Of course, that’s the glass-half-empty way to look at parenting and marriage. There are many obvious ways that parenting is enormously fulfilling – really the most fulfilling thing you’ll do in your life. I’m talking about the difficulty. Because if you think marriage and parenting doesn’t come with some problems along the way, you’re being more than a little quixotic.
OK, so let’s get to the financial solution to some of those personal identity problems I’m talking about. Round about the time my daughter was five, my wife and I decided to open up separate bank accounts. We saw this as a way of increasing our own personal space. We could deposit our own earnings into our bank accounts so we could see just how much we were bringing in personally. The same went for our credit cards. We started using both joint credit card accounts and separate card accounts. It was a little taste back of our individuality. It was a nice buffer and it really did lighten up the air in our marriage.
There’s no reason to think that having a separate bank account or separate credit card means that your marriage is not a true union. I’m not a professional marriage counselor, but I would say that marriage is a case of two individuals coming together, it’s not just about two becoming one, as romantic as that sounds. Finding ways to enhance that individuality is a good idea.

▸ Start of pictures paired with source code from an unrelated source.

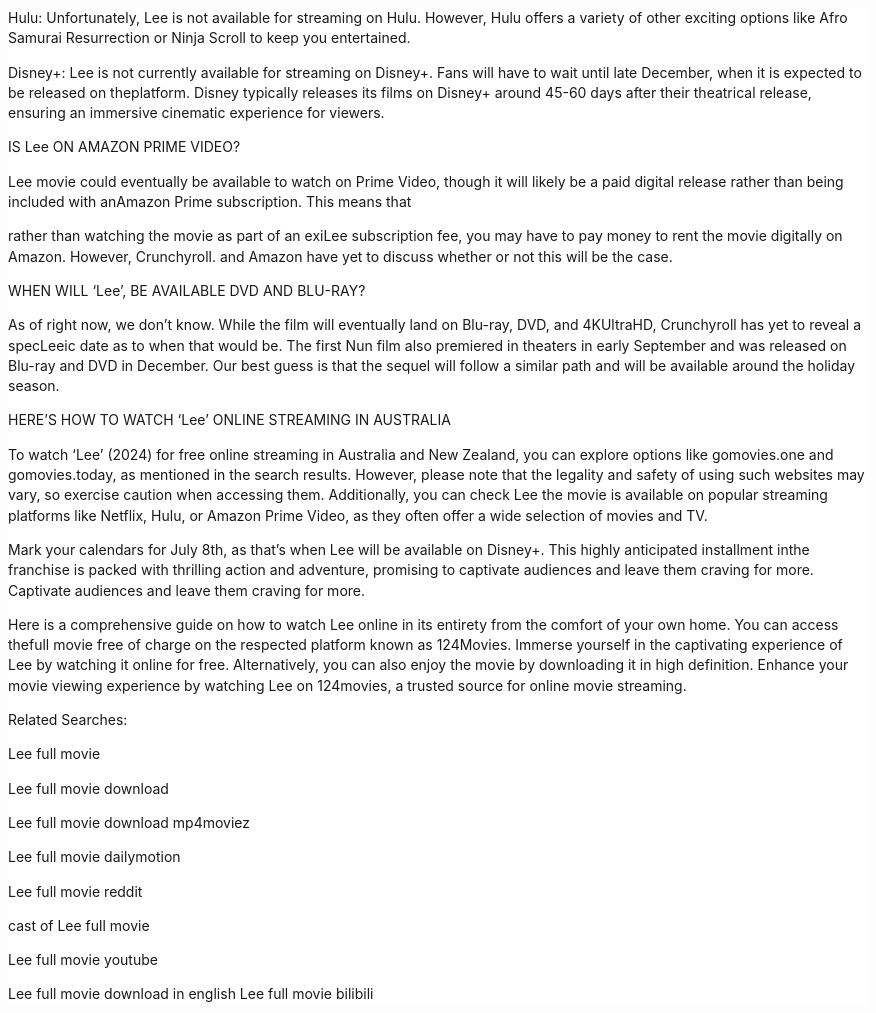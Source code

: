 Hulu: Unfortunately, Lee is not available for streaming on Hulu. However, Hulu offers a variety of other exciting options like Afro Samurai Resurrection or Ninja Scroll to keep you entertained.

Disney+: Lee is not currently available for streaming on Disney+. Fans will have to wait until late December, when it is expected to be released on theplatform. Disney typically releases its films on Disney+ around 45-60 days after their theatrical release, ensuring an immersive cinematic experience for viewers.

IS Lee ON AMAZON PRIME VIDEO?

Lee movie could eventually be available to watch on Prime Video, though it will likely be a paid digital release rather than being included with anAmazon Prime subscription. This means that

rather than watching the movie as part of an exiLee subscription fee, you may have to pay money to rent the movie digitally on Amazon. However, Crunchyroll. and Amazon have yet to discuss whether or not this will be the case.

WHEN WILL ‘Lee’, BE AVAILABLE DVD AND BLU-RAY?

As of right now, we don’t know. While the film will eventually land on Blu-ray, DVD, and 4KUltraHD, Crunchyroll has yet to reveal a specLeeic date as to when that would be. The first Nun film also premiered in theaters in early September and was released on Blu-ray and DVD in December. Our best guess is that the sequel will follow a similar path and will be available around the holiday season.

HERE’S HOW TO WATCH ‘Lee’ ONLINE STREAMING IN AUSTRALIA

To watch ‘Lee’ (2024) for free online streaming in Australia and New Zealand, you can explore options like gomovies.one and gomovies.today, as mentioned in the search results. However, please note that the legality and safety of using such websites may vary, so exercise caution when accessing them. Additionally, you can check Lee the movie is available on popular streaming platforms like Netflix, Hulu, or Amazon Prime Video, as they often offer a wide selection of movies and TV.

Mark your calendars for July 8th, as that’s when Lee will be available on Disney+. This highly anticipated installment inthe franchise is packed with thrilling action and adventure, promising to captivate audiences and leave them craving for more. Captivate audiences and leave them craving for more.

Here is a comprehensive guide on how to watch Lee online in its entirety from the comfort of your own home. You can access thefull movie free of charge on the respected platform known as 124Movies. Immerse yourself in the captivating experience of Lee by watching it online for free. Alternatively, you can also enjoy the movie by downloading it in high definition. Enhance your movie viewing experience by watching Lee on 124movies, a trusted source for online movie streaming.

Related Searches:

Lee full movie

Lee full movie download

Lee full movie download mp4moviez

Lee full movie dailymotion

Lee full movie reddit

cast of Lee full movie

Lee full movie youtube

Lee full movie download in english Lee full movie bilibili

One extra bonus is that my wife and I found that it was both easier to save money and to not spend as wildly on credit. Because we were accountable to our own money entirely, we were more careful with it. Some might have the exact opposite reaction – they’d be more careful with spending someone else’s money. But because our individual accounts were smaller than if they were combined from both our salaries, we were less risky about how we spent money.